Fictional character, Dr. Emmett Brown: "The way I see it, if you're gonna build a time machine into a car, why not do it with some style?" quoted from the 1985 movie: "Back to the Future"
Good morning and welcome to my version of current events or maybe it's a written exercise depicting my show and tell for today, on this Thursday, August 25, 2016. I've mentioned this before but it is still amusing. To me, anyway. I often keep my phone on vibrate to keep from annoying people when it rings. I keep my phone in my shirt pocket. I suppose since the doctor has now christened me into the federation of the elderly I notice that I occasionally have a momentary muscle spasm but it signals itself in the same way my phone does when it vibrates. That's right. I have attempted to answer my own spasm before. I thought you might get a kick out of that one. Let me see. The election campaign continues. Donald Trump is currently trading Twitter insults with the media stars of the Morning Joe show because he doesn't like their comments about him. It's pretty ugly stuff. His wife is saying she might sue a number of media outlets for some of the reports they have done on her. Defamation. Good luck with that one. I saw where they have discovered another 15,000 previously unseen emails from the Hillary Clinton archive. Information overload. So much has been said about her potential failing health, she decided to prove that she was doing just fine. How? I read that she went on the Jimmy Kimmel show and right there in front of millions of people she did something that should silence any concern about her physical stamina. She opened a jar of pickles. There's a meme floating around on Facebook that warns parents. The gist goes like this: If you feel your conscience will not allow you to vote for the Donald or for Hillary and you end up voting third party or for a write-in candidate, you must be prepared to tell your children how you allowed Hillary to become our president leading to our nation becoming a complete police state. I think they wanted the reader to think North Korea. Now that's what I call a warning. Just a few of my drive-by hit and miss notices for you to consider.
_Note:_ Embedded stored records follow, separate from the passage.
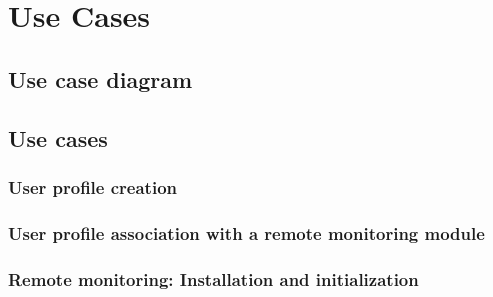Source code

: \chapter{Use Cases}
\label{use-cases}

\section{Use case diagram}

\begin{figure}
	\begin{centering}
		\label{use-case-diagram}
	\end{centering}
\end{figure}

\section{Use cases}

\subsection{User profile creation}
\label{uc-user-profile-creation}


\subsection{User profile association with a remote monitoring module}
\label{uc-user-profile-association}


\subsection{Remote monitoring: Installation and initialization}
\label{uc-remote-monitoring-installation}


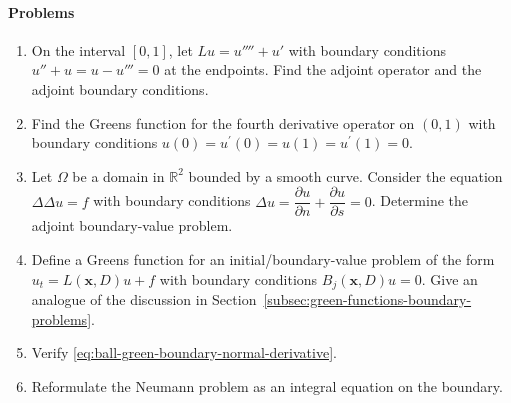 \paragraph*{Problems}

\begin{enumerate}[label=\thesection.\arabic*.,ref=\thesection.\arabic*,start=56,series=book-problems]

\item\label{ex:fourth-order-drift-adjoint-boundary} On the interval $[0,1]$, let $Lu=u''''+u'$ with boundary conditions $u''+u=u-u'''=0$ at the endpoints. Find the adjoint operator and the adjoint boundary conditions.

\item\label{ex:clamped-fourth-derivative-green-function} Find the Green\textquotesingle s function for the fourth derivative operator on $(0,1)$ with boundary conditions $u(0)=u^{\prime}(0)=u(1)=u^{\prime}(1)=0$.

\item\label{ex:biharmonic-normal-tangential-adjoint} Let $\Omega$ be a domain in $\mathbb{R}^2$ bounded by a smooth curve. Consider the equation $\Delta\Delta u=f$ with boundary conditions $\Delta u=\dfrac{\partial u}{\partial n}+\dfrac{\partial u}{\partial s}=0$. Determine the adjoint boundary-value problem.

\item\label{ex:evolution-initial-boundary-green-function} Define a Green\textquotesingle s function for an initial/boundary-value problem of the form $u_t=L(\bm{x},D)u+f$ with boundary conditions $B_j(\bm{x},D)u=0$. Give an analogue of the discussion in Section~\ref{subsec:green-functions-boundary-problems}.

\item\label{ex:verify-ball-green-normal-derivative} Verify \eqref{eq:ball-green-boundary-normal-derivative}.

\item\label{ex:neumann-boundary-integral-equation} Reformulate the Neumann problem as an integral equation on the boundary.

\end{enumerate}
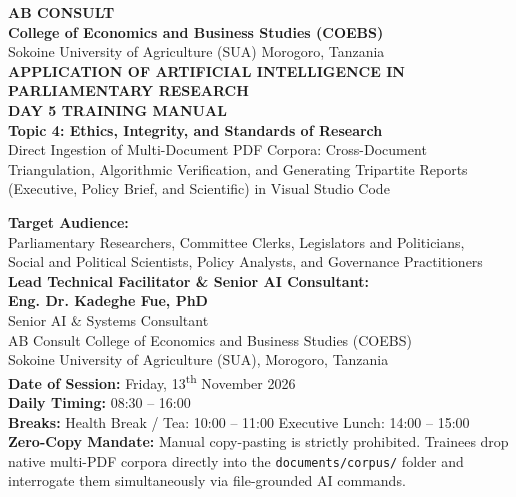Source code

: \documentclass[11pt, a4paper]{report}
\begin{document}
\begin{titlepage}
    \centering
    \vspace*{0.5cm}
    
    {\LARGE \textbf{\textcolor{tanzaniablue}{AB CONSULT}}}\\[0.2cm]
    {\large \textbf{College of Economics and Business Studies (COEBS)}}\\[0.15cm]
    {\normalsize Sokoine University of Agriculture (SUA) \textbullet{} Morogoro, Tanzania}\\[1.2cm]
    
    {\LARGE \textbf{\textcolor{suagreen}{APPLICATION OF ARTIFICIAL INTELLIGENCE IN PARLIAMENTARY RESEARCH}}}\\[0.4cm]
    {\Huge \textbf{DAY 5 TRAINING MANUAL}}\\[0.4cm]
    {\Large \textbf{Topic 4: Ethics, Integrity, and Standards of Research}}\\[0.25cm]
    {\large Direct Ingestion of Multi-Document PDF Corpora: Cross-Document Triangulation, Algorithmic Verification, and Generating Tripartite Reports (Executive, Policy Brief, and Scientific) in Visual Studio Code}\\[1.2cm]
    
    \begin{minipage}{0.92\textwidth}
        \centering
        \textbf{Target Audience:}\\
        Parliamentary Researchers, Committee Clerks, Legislators and Politicians,\\
        Social and Political Scientists, Policy Analysts, and Governance Practitioners\\[0.6cm]
        
        \textbf{Lead Technical Facilitator \& Senior AI Consultant:}\\
        \textbf{\Large Eng. Dr. Kadeghe Fue, PhD}\\
        Senior AI \& Systems Consultant\\
        AB Consult \textbullet{} College of Economics and Business Studies (COEBS)\\
        Sokoine University of Agriculture (SUA), Morogoro, Tanzania\\[0.6cm]
        
        \textbf{Date of Session:} Friday, 13\textsuperscript{th} November 2026\\
        \textbf{Daily Timing:} 08:30 -- 16:00\\
        \textbf{Breaks:} Health Break / Tea: 10:00 -- 11:00 \textbar{} Executive Lunch: 14:00 -- 15:00\\
        \textbf{Zero-Copy Mandate:} Manual copy-pasting is strictly prohibited. Trainees drop native multi-PDF corpora directly into the \texttt{documents/corpus/} folder and interrogate them simultaneously via file-grounded AI commands.
    \end{minipage}
    

\end{titlepage}
\end{document}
The other day after the volleyball games were over our daughter-in-law told us an interesting story. Their high school team has two girls already committed to scholarship deals, one to Clemson and the other to Baylor. The girl going to Baylor at times dominates the field of play. She spikes the ball so hard, a return is typically useless. A particularly animated coach of one of the losing teams came by where the parents were seated and said in passing that their team really has only one player. He said that to the wrong person. Our Mitzi informed him in no uncertain terms that all the girls work hard to see the team achieve success. He wouldn't leave it alone. Finally, she told him that it must be really embarrassing since according to his estimation her team only had one player but yet that single player caused his entire team to go down in defeat. That little story reminded me that it is always best not to mess with a Mama bear. I've seen the wife spring into action when one of her own was being attacked. I remember my mom getting stirred up. I had my arm twisted while at recess at school when I was maybe 6 years old. I came home with a limp arm. They ended up putting a cast on. When we got home from the doctor, mom dragged me over to the house of the parents of the boy who twisted my arm. She gave them a stern lecture. There's a lesson here, one more time: It's best not to mess with a Mama bear.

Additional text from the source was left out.